News & Views
What are Persistent Organic Pollutants (POPs)?
Sep 25 2014
Persistent Organic Pollutants (POPs) are toxic chemicals that persist in the environment and pose a risk to the environment and human health. POPs occur all over the world, not just in the countries where they are produced and used. Prevailing wind and ocean currents can easily transport them.
POPs
POPs come from a diverse group of chemicals and uses. Two examples of POPs produced to help mankind are PCBs and DDT. Polychlorinated biphenyls (PCBs) were widely used in industry in electrical wiring, flame-retardants and paints. PCBs are extremely stable chemicals, due to their resistance to oxidation in the environment. They can last for many years and are difficult to get rid of.

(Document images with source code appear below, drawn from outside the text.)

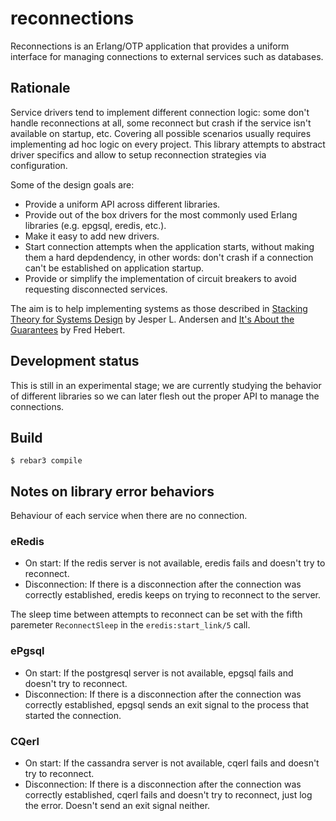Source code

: # reconnections

Reconnections is an Erlang/OTP application that provides a uniform
interface for managing connections to external services such as
databases.

## Rationale
Service drivers tend to implement different connection logic: some
don't handle reconnections at all, some reconnect but crash if the
service isn't available on startup, etc. Covering all possible scenarios usually requires implementing ad hoc
logic on every project. This library attempts to abstract driver
specifics and allow to setup reconnection strategies via configuration.

Some of the design goals are:

- Provide a uniform API across different libraries.
- Provide out of the box drivers for the most commonly used Erlang libraries
  (e.g. epgsql, eredis, etc.).
- Make it easy to add new drivers.
- Start connection attempts when the application starts, without
  making them a hard depdendency, in other words: don't crash if a
  connection can't be established on application startup.
- Provide or simplify the implementation of circuit breakers to avoid
  requesting disconnected services.

The aim is to help implementing systems as those described in
[Stacking Theory for Systems Design](https://medium.com/@jlouis666/stacking-theory-for-systems-design-2450e6300689) by
Jesper L. Andersen and
[It's About the Guarantees](https://ferd.ca/it-s-about-the-guarantees.html) by Fred Hebert.

## Development status

This is still in an experimental stage; we are currently studying the
behavior of different libraries so we can later flesh out the proper
API to manage the connections.

## Build

    $ rebar3 compile

## Notes on library error behaviors

Behaviour of each service when there are no connection.

### eRedis

- On start: If the redis server is not available, eredis fails and doesn't try to reconnect.
- Disconnection: If there is a disconnection after the connection was correctly established, eredis keeps on trying to reconnect to the server.

The sleep time between attempts to reconnect can be set with the fifth paremeter `ReconnectSleep` in the `eredis:start_link/5` call.

### ePgsql

- On start: If the postgresql server is not available, epgsql fails and doesn't try to reconnect.
- Disconnection: If there is a disconnection after the connection was correctly established, epgsql sends an exit signal to the process that started the connection.

### CQerl

- On start: If the cassandra server is not available, cqerl fails and doesn't try to reconnect.
- Disconnection: If there is a disconnection after the connection was correctly established, cqerl
fails and doesn't try to reconnect, just log the error. Doesn't send an exit signal neither.
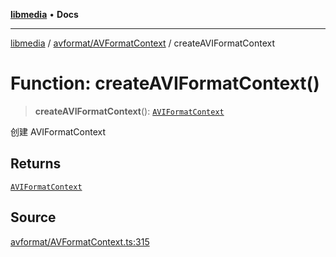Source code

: [**libmedia**](../../../README.md) • **Docs**

***

[libmedia](../../../README.md) / [avformat/AVFormatContext](../README.md) / createAVIFormatContext

# Function: createAVIFormatContext()

> **createAVIFormatContext**(): [`AVIFormatContext`](../interfaces/AVIFormatContext.md)

创建 AVIFormatContext

## Returns

[`AVIFormatContext`](../interfaces/AVIFormatContext.md)

## Source

[avformat/AVFormatContext.ts:315](https://github.com/zhaohappy/libmedia/blob/87bf8029d8be58d5035a3f4dc7037c25d1ac371b/src/avformat/AVFormatContext.ts#L315)
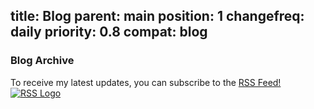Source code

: title: Blog
parent: main
position: 1
changefreq: daily
priority: 0.8
compat: blog
---

### Blog Archive

To receive my latest updates, you can subscribe to the [RSS Feed! ![RSS Logo][logo]][rss]

<!--%
from datetime import datetime
posts = [p for p in pages if "post" in p] # get all blog post pages
posts.sort(key=lambda p: p.get("date"), reverse=True) # sort post pages by date
for p in posts:
    date = datetime.strptime(p.date, "%Y-%m-%d").strftime("%B %d, %Y")
    print "  * **[%s](%s)** - %s" % (p.post, p.url, date) # markdown list item
%-->

 [rss]: rss.xml
 [logo]: img/rss.png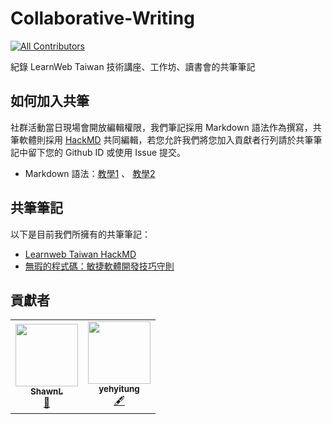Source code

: # Collaborative-Writing
<!-- ALL-CONTRIBUTORS-BADGE:START - Do not remove or modify this section -->
[![All Contributors](https://img.shields.io/badge/all_contributors-2-orange.svg?style=flat-square)](#contributors-)
<!-- ALL-CONTRIBUTORS-BADGE:END -->
紀錄 LearnWeb Taiwan 技術講座、工作坊、讀書會的共筆筆記

## 如何加入共筆
社群活動當日現場會開放編輯權限，我們筆記採用 Markdown 語法作為撰寫，共筆軟體則採用 [HackMD](https://hackmd.io/?nav=overview) 共同編輯，若您允許我們將您加入貢獻者行列請於共筆筆記中留下您的 Github ID 或使用 Issue 提交。

- Markdown 語法：[教學1](https://markdown.tw/) 、 [教學2](https://hackmd.io/8LoSJ-eNQo-3hrUQvvrGPQ)

## 共筆筆記
以下是目前我們所擁有的共筆筆記：
- [Learnweb Taiwan HackMD](https://hackmd.io/@LearnWeb-Taiwan)
- [無瑕的程式碼：敏捷軟體開發技巧守則](https://github.com/LearnWeb-Taiwan/Collaborative-Writing/tree/master/%E7%84%A1%E7%91%95%E7%9A%84%E7%A8%8B%E5%BC%8F%E7%A2%BC%EF%BC%9A%E6%95%8F%E6%8D%B7%E8%BB%9F%E9%AB%94%E9%96%8B%E7%99%BC%E6%8A%80%E5%B7%A7%E5%AE%88%E5%89%87)

## 貢獻者

<!-- ALL-CONTRIBUTORS-LIST:START - Do not remove or modify this section -->
<!-- prettier-ignore-start -->
<!-- markdownlint-disable -->
<table>
  <tr>
    <td align="center"><a href="https://shawnlin0201.github.io/"><img src="https://avatars0.githubusercontent.com/u/45999699?v=4" width="100px;" alt=""/><br /><sub><b>ShawnL</b></sub></a><br /><a href="#maintenance-shawnlin0201" title="Maintenance">🚧</a></td>
    <td align="center"><a href="https://github.com/yehyitung"><img src="https://avatars0.githubusercontent.com/u/45952431?v=4" width="100px;" alt=""/><br /><sub><b>yehyitung</b></sub></a><br /><a href="#content-yehyitung" title="Content">🖋</a></td>
  </tr>
</table>

<!-- markdownlint-enable -->
<!-- prettier-ignore-end -->
<!-- ALL-CONTRIBUTORS-LIST:END -->
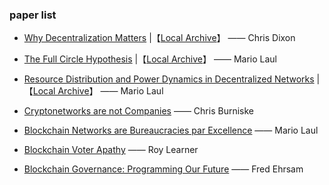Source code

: ### paper list

- [Why Decentralization Matters](https://medium.com/s/story/why-decentralization-matters-5e3f79f7638e) |【[Local Archive](./papers/Why_Decentralization_Matters.md)】 —— Chris Dixon

- [The Full Circle Hypothesis](https://medium.com/@mariolaul/the-full-circle-hypothesis-8537604b5a01) |【[Local Archive](./papers/The_Full_Circle_Hypothesis.md)】 —— Mario Laul

- [Resource Distribution and Power Dynamics in Decentralized Networks](https://medium.com/@mariolaul/resource-distribution-and-power-dynamics-in-decentralized-networks-ab0610bee6e1) |【[Local Archive](./papers/Resource_Distribution_and_Power_Dynamics_in_Decentralized_Networks.md)】 —— Mario Laul

- [Cryptonetworks are not Companies](https://medium.com/@cburniske/cryptonetworks-are-not-companies-a307ad6a61ae) —— Chris Burniske

- [Blockchain Networks are Bureaucracies par Excellence](https://medium.com/@mariolaul/blockchains-are-bureaucracies-par-excellence-db39cfda7ea9)  —— Mario Laul 

- [Blockchain Voter Apathy](https://medium.com/wave-financial/blockchain-voter-apathy-69a1570e2af3) —— Roy Learner 

- [Blockchain Governance: Programming Our Future](https://medium.com/@FEhrsam/blockchain-governance-programming-our-future-c3bfe30f2d74) —— Fred Ehrsam
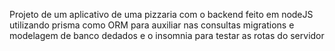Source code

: Projeto de um aplicativo de uma pizzaria com o backend feito  em nodeJS utilizando prisma como ORM para auxiliar nas consultas migrations e modelagem de banco dedados e o insomnia
para testar as rotas do servidor
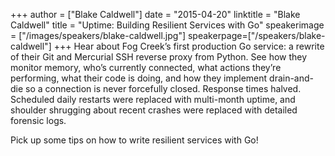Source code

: +++
author = ["Blake Caldwell"]
date = "2015-04-20"
linktitle = "Blake Caldwell"
title = "Uptime: Building Resilient Services with Go"
speakerimage = ["/images/speakers/blake-caldwell.jpg"]
speakerpage=["/speakers/blake-caldwell"]
+++
Hear about Fog Creek’s first production Go service: a rewrite of their Git and Mercurial SSH reverse proxy from Python. See how they monitor memory, who’s currently connected, what actions they’re performing, what their code is doing, and how they implement drain-and-die so a connection is never forcefully closed. Response times halved. Scheduled daily restarts were replaced with multi-month uptime, and shoulder shrugging about recent crashes were replaced with detailed forensic logs. 

Pick up some tips on how to write resilient services with Go!
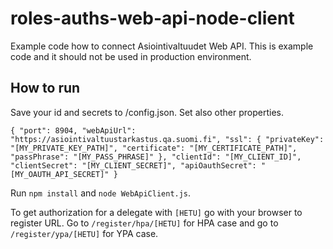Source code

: # roles-auths-web-api-node-client

Example code how to connect Asiointivaltuudet Web API. This is example code and it should not be used in production environment.

How to run
----------
Save your id and secrets to /config.json. Set also other properties.

`{
    "port": 8904,
    "webApiUrl": "https://asiointivaltuustarkastus.qa.suomi.fi",
    "ssl": {
        "privateKey": "[MY_PRIVATE_KEY_PATH]",
        "certificate": "[MY_CERTIFICATE_PATH]",
        "passPhrase": "[MY_PASS_PHRASE]"
    },
    "clientId": "[MY_CLIENT_ID]",
    "clientSecret": "[MY_CLIENT_SECRET]",
    "apiOauthSecret": "[MY_OAUTH_API_SECRET]"
}`

Run `npm install` and `node WebApiClient.js`.

To get authorization for a delegate with `[HETU]` go with your browser to register URL. Go to `/register/hpa/[HETU]` for HPA case and go to `/register/ypa/[HETU]` for YPA case.
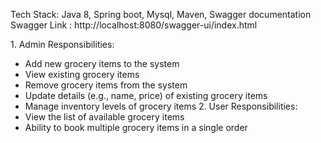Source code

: Tech Stack: Java 8, Spring boot, Mysql, Maven, Swagger documentation
Swagger Link : http://localhost:8080/swagger-ui/index.html

1.⁠ ⁠Admin Responsibilities:
   - Add new grocery items to the system
   - View existing grocery items
   - Remove grocery items from the system
   - Update details (e.g., name, price) of existing grocery items
   - Manage inventory levels of grocery items
2.⁠ ⁠User Responsibilities:
   - View the list of available grocery items
   - Ability to book multiple grocery items in a single order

Another widely used POP is dichlorodiphenyltrichloroethane (DDT). DDT was used as a pesticide as it was effective and cheap to make. It is still used to control mosquitoes in some areas of the world.
Another set of POPs is unintentionally produced as by-products of industrial processes. One of the most widely known is the production of dioxins from burning waste material in incinerators. The testing of water for POPs is the subject of this article: Development of a Method to Better Quantify Levels of the Persistent Organic Pollutants Iodinated X-Ray Contrast Media and Artificial Sweeteners Found in Water.
Silent Spring
The use of DDT was the subject of a book “Silent Spring’ by Rachel Carson, which had a tremendous influence in banning the use of DDT and raised environmental awareness amongst the public and governments.
DDT was used on many agricultural crops in the USA, especially cotton, from 1945 to 1972. One of the side effects of using DDT is termed bioaccumulation. As DDT is stable and difficult to break down, it accumulates in the fatty tissues of an organism or animal. This can lead to poisoning of that animal if the DDT is released from the fatty tissue.
Alternatively a predator can eat the animal and the DDT accumulates in the predator. One of the problems in this scenario is that if the predator eats many prey, for example a bird eating worms that are all contaminated with DDT, the bird accumulates a high concentration of the toxin. This can continue up the food web with each predator ingesting more of the DDT, a process known as biomagnification.
This is the sequence that Carson suggested in Silent Spring, when it was noted that there had been a large decline in the songbird population. Biomagnification had a direct effect on some birds causing illness and death, but it also had an effect on the bird’s ability to reproduce, reducing the number of offspring.
Stockholm Convention
One of the main regulations put into place to eradicate and restrict the use of POPs is known as the Stockholm Convention. This was instigated after POPs contamination was discovered in the Arctic. With no POPs produced or used in the Arctic, the only way they could have got there was by air and ocean currents.